Our next question comes from Craig Hettenbach of Morgan Stanley.

Speaker 10

Kevin, just building on the last comment around the provider market and then perhaps an update on Populi. Understanding that current conditions are difficult, what are you seeing in terms of opportunity set there? And anything else from Populi you're able to leverage more broadly across life sciences?

Speaker 2

Yes. So Populi, Craig, is what is the new UI/UX, which we've talked about in the past, our single sign-on and the unification of our products through that front-end data visualization layer. And Populi is and remains that component in that small P platform strategy and that, that is our single sign-on, consolidated UI/UX visualization layer, which is absolutely critical, especially for people that are looking to do that through a direct interface. It's just that we're not expecting everybody to have to utilize that, and we've become more sophisticated in our ability to bring that in a configurable way. I hope that made sense.

Operator

Our next question comes from Jeff Garro of Stephens.

Speaker 11

Yes. Maybe ask a little bit more about this new master data management deal and just that as a deal type in general to throw a few questions out there.
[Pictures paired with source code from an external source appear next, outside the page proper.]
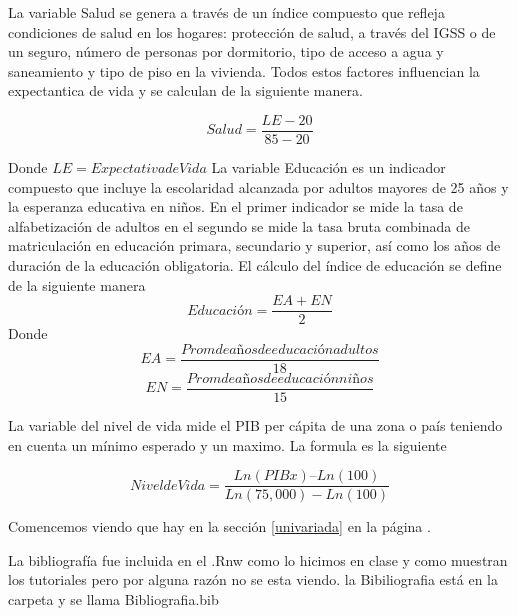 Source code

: \documentclass{article}
\begin{document}
La variable Salud se genera a través de un índice compuesto que refleja condiciones de salud en los hogares: protección de salud, a través del IGSS o de un seguro, número de personas por dormitorio, tipo de acceso a agua y saneamiento y tipo de piso en la vivienda. Todos estos factores influencian la expectantica de vida y se calculan de la siguiente manera.

\[ Salud=\frac{LE-20} {85-20} \]

Donde $LE = Expectativa de Vida$
La variable Educación es un indicador compuesto que incluye la escolaridad alcanzada por adultos mayores de 25 años y la esperanza educativa en niños. En el primer indicador se mide la tasa de alfabetización de adultos en el segundo se mide la tasa bruta combinada de matriculación en educación primara, secundario y superior, así como los años de duración de la educación obligatoria. El cálculo del índice de educación se define de la siguiente manera
\[Educación= \frac{EA + EN} {2} \]
Donde
\[EA= \frac{Prom de años de educación adultos} {18}  \]
\[EN= \frac{Prom de años de educación niños} {15}  \]

La variable del nivel de vida mide el PIB per cápita de una zona o país teniendo en cuenta un mínimo esperado y un maximo. La formula es la siguiente

\[Nivel de Vida = \frac {Ln(PIBx) – Ln (100)} {Ln(75,000)-Ln(100)} \]





Comencemos viendo que hay en la sección \ref{univariada} en la página \pageref{univariada}.

\clearpage


\clearpage


\clearpage


\renewcommand{\refname}{Bibliography}


La bibliografía fue incluida en el .Rnw como lo hicimos en clase y como muestran los tutoriales pero por alguna razón no se esta viendo. la Bibiliografia está en la carpeta y se llama Bibliografia.bib
\end{document}
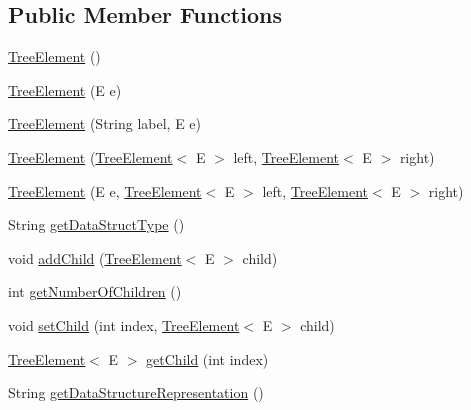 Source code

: \subsection*{Public Member Functions}
\begin{DoxyCompactItemize}
\item 
\mbox{\hyperlink{classbridges_1_1base_1_1_tree_element_ab1af682e9304f5427e308ba5f43d7a9a}{Tree\+Element}} ()
\item 
\mbox{\hyperlink{classbridges_1_1base_1_1_tree_element_a0f17c278536239fb6cba051246ef67a8}{Tree\+Element}} (E e)
\item 
\mbox{\hyperlink{classbridges_1_1base_1_1_tree_element_a476cbeedf2c56f6a40a632035b7d740e}{Tree\+Element}} (String label, E e)
\item 
\mbox{\hyperlink{classbridges_1_1base_1_1_tree_element_aae24dfde287dc0596c69ad853f12f72e}{Tree\+Element}} (\mbox{\hyperlink{classbridges_1_1base_1_1_tree_element}{Tree\+Element}}$<$ E $>$ left, \mbox{\hyperlink{classbridges_1_1base_1_1_tree_element}{Tree\+Element}}$<$ E $>$ right)
\item 
\mbox{\hyperlink{classbridges_1_1base_1_1_tree_element_ace86faa0e65626833c61cc8418cfb1ed}{Tree\+Element}} (E e, \mbox{\hyperlink{classbridges_1_1base_1_1_tree_element}{Tree\+Element}}$<$ E $>$ left, \mbox{\hyperlink{classbridges_1_1base_1_1_tree_element}{Tree\+Element}}$<$ E $>$ right)
\item 
String \mbox{\hyperlink{classbridges_1_1base_1_1_tree_element_a5e0d5f8991d72bd7b0e76d6b0b8662a7}{get\+Data\+Struct\+Type}} ()
\item 
void \mbox{\hyperlink{classbridges_1_1base_1_1_tree_element_a473c29486e99edc725423941b203e939}{add\+Child}} (\mbox{\hyperlink{classbridges_1_1base_1_1_tree_element}{Tree\+Element}}$<$ E $>$ child)
\item 
int \mbox{\hyperlink{classbridges_1_1base_1_1_tree_element_a3722c7cec66ff297f999870df0da3cff}{get\+Number\+Of\+Children}} ()
\item 
void \mbox{\hyperlink{classbridges_1_1base_1_1_tree_element_aefafebb19d64398d150e464e4361ddf0}{set\+Child}} (int index, \mbox{\hyperlink{classbridges_1_1base_1_1_tree_element}{Tree\+Element}}$<$ E $>$ child)
\item 
\mbox{\hyperlink{classbridges_1_1base_1_1_tree_element}{Tree\+Element}}$<$ E $>$ \mbox{\hyperlink{classbridges_1_1base_1_1_tree_element_a4ee40d69ce52fdcac321554564d10aa3}{get\+Child}} (int index)
\item 
String \mbox{\hyperlink{classbridges_1_1base_1_1_tree_element_a674870c91b39fac88d35a569fd505e9b}{get\+Data\+Structure\+Representation}} ()
\end{DoxyCompactItemize}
Curious, how long that deal took to develop versus other deal types? How we should think about the pipeline for similar relationships? And how we should generally think about economics for these types of deals?

Speaker 2

Yes. So Jeff, probably if I was going to give you, and I hadn't really thought about the length of time, it probably took about 90 days, I would say, give or take, from the beginning to the end. It is in line with something that we talked about earlier last year once I joined that in our go-to-market and product strategy that it was not always needs to be built here, that there is a way to accelerate your product strategy through strategic partnerships, especially in areas that you believe it's a radical acceleration in that. We were able to achieve this, particularly in support of both digital activation and MDM. I would think of it as a straightforward enhancement of customer workflows. One of the key assets that Definitive has is the Definitive Healthcare ID, which serves as a unique identifier that can link not only Definitive data but also first-party and third-party data. This represents the next phase in our evolution, allowing us to engage in more advanced data mastering. We see this as just the beginning, and we are actively exploring partnerships, especially with strategic partners.

Speaker 1

And with that, I think we'll have to wrap this call in order to get on to our follow-ups. Thank you, everyone, for your time and attention. We look forward to seeing you in upcoming months as we travel.

Operator

This concludes today's conference call. Thank you for attending.